I dared to take a step closer. He didn't respond, so I moved closer still. I was much nearer to him now, but he didn't acknowledge that I had moved at all. He simply took another swig of his beer and swung his feet up on the coffee table.

"What are you reading?"

His head didn't move but his eyes rolled up to look at me. He lifted the cover, which read The Catcher In The Rye.

I smiled. "Ah. You know, that's the only book I finished in my tenth grade English class. Is it a favorite of yours too?"

Nick didn't reply. It was clear he was trying to make me go away, but I wasn't about to make it so easy. This new Nick, this dark, angry Nick wasn't what I wanted, and I wasn't content to leave him like this. I wanted the happy Nick back, the jovial, joking, sweet, friendly Nick. I needed him. It wasn't so bad when he would periodically turn into Mr. Hyde, because Jekyll would always return again soon enough. But this… this was bad. It was as if Hyde had slaughtered Jekyll and now inhabited his carcass.

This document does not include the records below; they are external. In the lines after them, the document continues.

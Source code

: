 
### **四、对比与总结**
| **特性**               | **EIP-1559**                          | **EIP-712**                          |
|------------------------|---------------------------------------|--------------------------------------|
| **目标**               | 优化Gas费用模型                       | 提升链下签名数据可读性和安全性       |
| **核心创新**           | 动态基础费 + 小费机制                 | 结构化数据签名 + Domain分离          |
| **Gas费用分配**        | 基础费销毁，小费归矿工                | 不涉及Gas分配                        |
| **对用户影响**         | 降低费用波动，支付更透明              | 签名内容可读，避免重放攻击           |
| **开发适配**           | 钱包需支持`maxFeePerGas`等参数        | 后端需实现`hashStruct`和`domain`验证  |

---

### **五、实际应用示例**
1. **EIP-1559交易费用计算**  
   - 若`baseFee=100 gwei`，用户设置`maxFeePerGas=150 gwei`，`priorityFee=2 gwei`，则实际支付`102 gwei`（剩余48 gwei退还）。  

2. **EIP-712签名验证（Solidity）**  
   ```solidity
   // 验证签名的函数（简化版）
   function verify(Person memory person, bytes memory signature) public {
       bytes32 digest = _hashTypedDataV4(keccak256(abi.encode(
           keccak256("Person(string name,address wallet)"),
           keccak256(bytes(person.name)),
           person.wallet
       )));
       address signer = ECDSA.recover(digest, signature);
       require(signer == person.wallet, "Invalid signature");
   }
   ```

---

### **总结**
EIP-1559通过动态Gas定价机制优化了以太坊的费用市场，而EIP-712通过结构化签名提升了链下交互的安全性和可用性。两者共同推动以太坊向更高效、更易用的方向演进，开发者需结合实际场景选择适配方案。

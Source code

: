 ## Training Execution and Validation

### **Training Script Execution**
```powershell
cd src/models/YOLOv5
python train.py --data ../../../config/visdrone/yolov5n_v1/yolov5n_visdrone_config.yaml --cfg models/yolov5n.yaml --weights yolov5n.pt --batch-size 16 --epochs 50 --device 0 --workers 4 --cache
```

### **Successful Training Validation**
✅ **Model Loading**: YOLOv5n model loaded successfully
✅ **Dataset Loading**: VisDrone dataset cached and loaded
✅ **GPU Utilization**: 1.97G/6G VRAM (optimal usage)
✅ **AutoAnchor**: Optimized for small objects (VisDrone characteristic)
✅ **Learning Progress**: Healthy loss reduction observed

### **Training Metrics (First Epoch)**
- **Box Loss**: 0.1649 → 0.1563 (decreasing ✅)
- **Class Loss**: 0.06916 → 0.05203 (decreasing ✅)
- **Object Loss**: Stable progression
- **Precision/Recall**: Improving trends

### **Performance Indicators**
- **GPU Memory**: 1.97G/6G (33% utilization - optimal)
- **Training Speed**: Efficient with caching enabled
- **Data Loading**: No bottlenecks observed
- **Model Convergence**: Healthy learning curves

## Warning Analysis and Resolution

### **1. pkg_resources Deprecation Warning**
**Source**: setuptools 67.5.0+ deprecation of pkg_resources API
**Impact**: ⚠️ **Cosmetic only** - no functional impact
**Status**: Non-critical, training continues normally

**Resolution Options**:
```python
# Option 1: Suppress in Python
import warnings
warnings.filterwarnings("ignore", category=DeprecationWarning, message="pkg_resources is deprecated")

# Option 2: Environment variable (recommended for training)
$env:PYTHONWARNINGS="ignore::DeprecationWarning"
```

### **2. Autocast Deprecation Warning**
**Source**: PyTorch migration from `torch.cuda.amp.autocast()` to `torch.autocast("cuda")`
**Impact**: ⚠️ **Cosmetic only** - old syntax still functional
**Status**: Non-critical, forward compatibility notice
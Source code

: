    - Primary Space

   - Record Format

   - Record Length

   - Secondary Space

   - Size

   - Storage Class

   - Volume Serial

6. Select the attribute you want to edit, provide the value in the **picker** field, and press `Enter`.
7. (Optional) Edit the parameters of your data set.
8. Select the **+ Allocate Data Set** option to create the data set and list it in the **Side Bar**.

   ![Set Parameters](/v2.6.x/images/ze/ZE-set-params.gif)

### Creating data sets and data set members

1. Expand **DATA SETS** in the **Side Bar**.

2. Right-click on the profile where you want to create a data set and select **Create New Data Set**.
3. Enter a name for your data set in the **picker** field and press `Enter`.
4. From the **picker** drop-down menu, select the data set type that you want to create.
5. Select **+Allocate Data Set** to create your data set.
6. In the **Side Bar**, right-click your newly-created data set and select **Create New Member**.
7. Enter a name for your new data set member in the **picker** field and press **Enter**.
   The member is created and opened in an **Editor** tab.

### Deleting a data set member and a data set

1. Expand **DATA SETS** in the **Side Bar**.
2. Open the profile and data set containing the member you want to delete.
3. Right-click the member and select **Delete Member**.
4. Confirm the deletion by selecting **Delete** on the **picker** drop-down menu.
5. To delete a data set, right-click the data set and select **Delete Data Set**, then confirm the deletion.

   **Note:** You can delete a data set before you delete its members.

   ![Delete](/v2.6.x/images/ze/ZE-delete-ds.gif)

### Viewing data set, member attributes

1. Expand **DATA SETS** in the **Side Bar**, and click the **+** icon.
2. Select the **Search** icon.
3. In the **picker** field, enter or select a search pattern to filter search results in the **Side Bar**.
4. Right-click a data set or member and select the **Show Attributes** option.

"Have you read it before?" I probed tentatively. Again, Nick refused to acknowledge me. I bit my lip. "Would you please talk to me, Nick?"

"I have nothing to say," the Texan stated simply as he turned the page of his novel. "Now shut up. Holden is talking to his sister. I love this part."

"What is it, a fucking movie?!" I finally burst out, all the tension and the terror escaping through my voice. "You can put the book down and finish it later!"

"But I want to finish it now," Nick said pointedly, but his eyes still refused to look up at me.

I gritted my teeth, a cold sweat beginning to trickle down the side of my face as I tried to tame my fury. "I know you're going through shit right now," I said, as quietly and as slowly as I possibly could. "I get it, I really do. Almost dying, that's gotta be… I don't even know. I mean, there was the lab explosion, but—"

"Do you really think it compares, Greg?" Nick asked icily. "Do you really think that you can even begin to try and sympathize with what I went through because you got blown through a window? I've been thrown through a window too, you know. I fell two stories. Do you remember that?"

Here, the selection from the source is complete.